~ Delta Poetry Review ~

She Doesn’t Even Know Who I Am
                       —for R.B.

I had to fall in love with a blues singer.
She sings Memphis Minnie, Ma Rainey.

She also sings Little Walter, Elmore James.
Her voice a steelyard moan of a thousand trains.

I’d love sliding down her moan like a sad train.
She’s leaner than a long train whistle at night.

In the lean night I listen to her long songs.
I’m hopeless lusting after her luscious hair.

I’d tangle me hopeless in her luscious hair.
Oh, blues diva of the dirt-poor Delta fields,

I could roam the dirt-poor Delta fields for you.
I could buy you new shoes for your walking blues.

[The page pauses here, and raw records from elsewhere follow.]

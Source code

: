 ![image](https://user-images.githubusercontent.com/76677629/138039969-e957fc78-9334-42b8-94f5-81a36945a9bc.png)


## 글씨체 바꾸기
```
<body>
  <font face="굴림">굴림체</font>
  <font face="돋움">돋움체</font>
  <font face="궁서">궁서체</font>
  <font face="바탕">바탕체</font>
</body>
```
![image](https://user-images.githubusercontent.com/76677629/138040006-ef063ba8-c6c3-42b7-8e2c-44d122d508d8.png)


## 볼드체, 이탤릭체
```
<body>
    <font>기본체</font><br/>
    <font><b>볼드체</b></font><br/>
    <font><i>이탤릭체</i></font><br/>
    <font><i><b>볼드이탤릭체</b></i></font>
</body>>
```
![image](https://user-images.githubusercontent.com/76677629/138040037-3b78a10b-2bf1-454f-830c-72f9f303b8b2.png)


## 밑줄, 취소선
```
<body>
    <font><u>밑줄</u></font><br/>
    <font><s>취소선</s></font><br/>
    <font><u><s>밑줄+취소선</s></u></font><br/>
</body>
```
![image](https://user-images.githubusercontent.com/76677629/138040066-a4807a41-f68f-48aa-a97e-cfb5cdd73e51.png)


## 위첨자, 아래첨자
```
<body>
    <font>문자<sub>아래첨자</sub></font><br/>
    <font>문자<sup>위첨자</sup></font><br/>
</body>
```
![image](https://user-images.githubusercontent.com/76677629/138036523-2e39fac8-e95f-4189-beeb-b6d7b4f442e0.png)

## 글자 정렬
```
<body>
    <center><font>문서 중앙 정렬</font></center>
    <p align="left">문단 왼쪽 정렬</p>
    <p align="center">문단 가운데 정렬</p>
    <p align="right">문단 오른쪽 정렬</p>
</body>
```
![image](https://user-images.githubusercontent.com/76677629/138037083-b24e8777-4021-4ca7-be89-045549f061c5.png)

I don’t need no new shoes for my walking blues.
Why’d I fall in love with a blues singer?


Her Biggest Fan
           –for R.B.

She’s a long highway of a bluesy woman.
Why are you obsessed with women? she asks.

Women aren’t as boring as obsessed hot dogs,
I answer and hope she’ll sing me a gospel.

She’s a walking gospel who sings the blues.
To watch her slide that guitar between her knees,

I’d slide my knees inside my guitar all day.
She’s sixty but looks like a forties’ beauty.

I lied: she’s seventy and looks thirty.
Who says white girls ain’t entitled to the blues?

Man, she can sing the blues white, black, and blue.
She tours all year long and I follow her.

I follow her all year long while she tours,
this long highway of a bluesy woman.


Elvis Produce Man

Kroger produce man says You look like Elvis.
Sure I’ve got the burns the color the eyes,

I burn days away with my eye color.
He was a chill guy the way he fondled beets,

Said he fondled beets because most guys didn’t.
He’d sing to beets: Jailhouse Rock, Don’t Be Cruel

Told me he sang Love Me Tender to his wife
I said, “You like Elvis don’t you? Elvis cool.

Yeah man Don’t Be Cruel You Cool Elvis Cool
Fridays we trade riffs from songs with our guitars

We trade our guitars and sing Elvis songs
His boss says “Get to work,” and tells me to leave

Produce man gets back to work and I leave.
Produce man says, “You shake your hips like Elvis.”


David Spicer has published over 600 poems in various online and print magazines. Nominated for a Best of the Net three times and a Pushcart twice, he is author of six chapbooks, the latest being Tribe of Two (Seven Circle Press). His third and fourth full-length collections, American Maniac (Hekate Publishing), and Confessional (Cyberwit.net) are forthcoming. He lives in Memphis.